Malaquías 1:13 describe a los sacerdotes cansados de las ofrendas y trayendo sacrificios defectuosos, reflejando el desdén de los hijos de Elí por el sacrificio de Dios.
Malaquías 1:12 reprende a los sacerdotes por profanar la mesa de Jehová, el mismo desprecio por las ofrendas que mostraron los hijos de Elí.
Miqueas 3:5 condena a los profetas que extravían por comida, paralelo a los hijos de Elí que abusaban de su oficio para ganancia.
Oseas 4:8 dice que los sacerdotes se alimentan del pecado del pueblo, el mismo pecado de los hijos de Elí, que comían las ofrendas por el pecado con avidez.
Ezequiel 34:2 reprende a los pastores que se alimentan a sí mismos en lugar del rebaño, paralelo directo a Elí y sus hijos alimentándose de las ofrendas.

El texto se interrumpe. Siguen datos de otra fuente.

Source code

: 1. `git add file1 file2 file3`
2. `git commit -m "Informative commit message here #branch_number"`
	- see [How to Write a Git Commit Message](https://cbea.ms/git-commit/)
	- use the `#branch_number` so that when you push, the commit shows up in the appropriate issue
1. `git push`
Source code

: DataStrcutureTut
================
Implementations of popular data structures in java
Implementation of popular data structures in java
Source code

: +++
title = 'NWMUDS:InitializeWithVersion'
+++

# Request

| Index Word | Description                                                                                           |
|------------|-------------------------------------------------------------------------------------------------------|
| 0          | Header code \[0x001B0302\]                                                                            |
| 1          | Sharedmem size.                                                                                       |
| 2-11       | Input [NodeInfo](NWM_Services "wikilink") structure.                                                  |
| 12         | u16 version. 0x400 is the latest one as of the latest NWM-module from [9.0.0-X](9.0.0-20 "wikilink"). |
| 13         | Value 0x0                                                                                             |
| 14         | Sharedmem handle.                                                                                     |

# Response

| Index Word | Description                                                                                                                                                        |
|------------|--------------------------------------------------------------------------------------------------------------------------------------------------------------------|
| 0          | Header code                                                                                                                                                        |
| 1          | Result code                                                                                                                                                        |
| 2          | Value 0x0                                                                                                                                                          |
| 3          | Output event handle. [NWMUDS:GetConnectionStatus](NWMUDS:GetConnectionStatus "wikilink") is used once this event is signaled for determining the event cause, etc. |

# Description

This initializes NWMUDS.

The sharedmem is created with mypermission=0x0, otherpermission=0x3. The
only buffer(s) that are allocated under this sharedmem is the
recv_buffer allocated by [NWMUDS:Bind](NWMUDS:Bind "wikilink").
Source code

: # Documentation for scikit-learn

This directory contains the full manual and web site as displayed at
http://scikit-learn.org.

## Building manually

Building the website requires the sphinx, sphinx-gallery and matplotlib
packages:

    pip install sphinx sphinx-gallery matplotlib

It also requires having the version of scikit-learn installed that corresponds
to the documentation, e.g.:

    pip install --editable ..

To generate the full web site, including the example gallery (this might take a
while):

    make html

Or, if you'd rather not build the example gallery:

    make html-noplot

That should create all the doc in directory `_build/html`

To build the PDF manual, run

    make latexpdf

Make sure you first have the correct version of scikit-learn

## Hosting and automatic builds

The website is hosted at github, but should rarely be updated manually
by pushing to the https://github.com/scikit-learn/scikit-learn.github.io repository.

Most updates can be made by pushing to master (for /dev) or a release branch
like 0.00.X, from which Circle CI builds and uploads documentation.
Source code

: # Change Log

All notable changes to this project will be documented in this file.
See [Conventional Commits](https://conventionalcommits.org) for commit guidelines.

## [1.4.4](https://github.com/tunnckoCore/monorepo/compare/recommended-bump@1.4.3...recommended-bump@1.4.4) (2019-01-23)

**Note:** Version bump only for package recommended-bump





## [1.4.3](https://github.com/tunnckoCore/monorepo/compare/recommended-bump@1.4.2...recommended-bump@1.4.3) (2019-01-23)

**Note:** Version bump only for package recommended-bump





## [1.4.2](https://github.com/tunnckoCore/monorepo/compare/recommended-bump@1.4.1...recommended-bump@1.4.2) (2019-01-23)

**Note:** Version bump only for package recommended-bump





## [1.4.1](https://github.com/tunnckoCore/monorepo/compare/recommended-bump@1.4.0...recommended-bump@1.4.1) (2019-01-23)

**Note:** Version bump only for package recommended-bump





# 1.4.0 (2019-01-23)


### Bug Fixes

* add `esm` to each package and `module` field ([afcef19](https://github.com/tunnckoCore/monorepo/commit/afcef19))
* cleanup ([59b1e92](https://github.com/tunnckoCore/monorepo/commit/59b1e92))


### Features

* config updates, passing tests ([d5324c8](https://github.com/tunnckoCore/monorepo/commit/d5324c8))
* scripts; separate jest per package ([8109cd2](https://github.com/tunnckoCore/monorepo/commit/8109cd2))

Isaías 56:11 condena a los pastores codiciosos que nunca se sacian, exactamente como Elí y sus hijos engordándose con las ofrendas.
Deuteronomio 33:9 alaba a Leví por desatender a su familia para guardar la palabra de Dios, lo opuesto a Elí, que honró a sus hijos por encima de Dios.
Filipenses 3:19 describe a aquellos cuyo 'dios es el vientre', un eco directo de los hijos de Elí engordándose con las ofrendas.
Hebreos 12:7 enseña que los padres deben disciplinar a sus hijos; Elí no refrenó a sus hijos, por lo que Dios lo disciplinó.
1 Timoteo 3:5 vincula el manejo del hogar con el liderazgo en la iglesia; el fracaso de Elí en gobernar a sus hijos lo descalificó, como aquí.
Tito 1:6 requiere que los hijos de los ancianos sean fieles; los hijos rebeldes de Elí muestran que él no cumplió esta calificación para el liderazgo.
Levítico 7:23 prohíbe comer grasa; los hijos de Elí violaron este mandato al tomar para sí las mejores partes.
Malaquías 2:3 pronuncia juicio sobre los sacerdotes que desprecian el nombre de Dios con ofrendas corruptas, reflejando la reprensión de Dios a los hijos de Elí.
Ezequiel 22:26 reprende a los sacerdotes por profanar las cosas santas, un fuerte paralelo a los hijos de Elí deshonrando las ofrendas de Dios.
Deuteronomio 32:15 usa la misma imagen de 'engordar' para Israel que abandona a Jehová; los hijos de Elí se engordaron con las ofrendas, rechazando el mandato de Dios.
Romanos 16:18 describe a los que sirven a sus propios apetitos, en paralelo a los hijos de Elí, que se engordaban con las ofrendas en lugar de servir a Dios.
Josué 18:1 registra el tabernáculo establecido en Silo, el lugar de morada al que Dios se refiere en su reprensión.
Deuteronomio 12:6 enumera las ofrendas que debían llevarse a la morada de Dios, las mismas que los hijos de Elí deshonraron.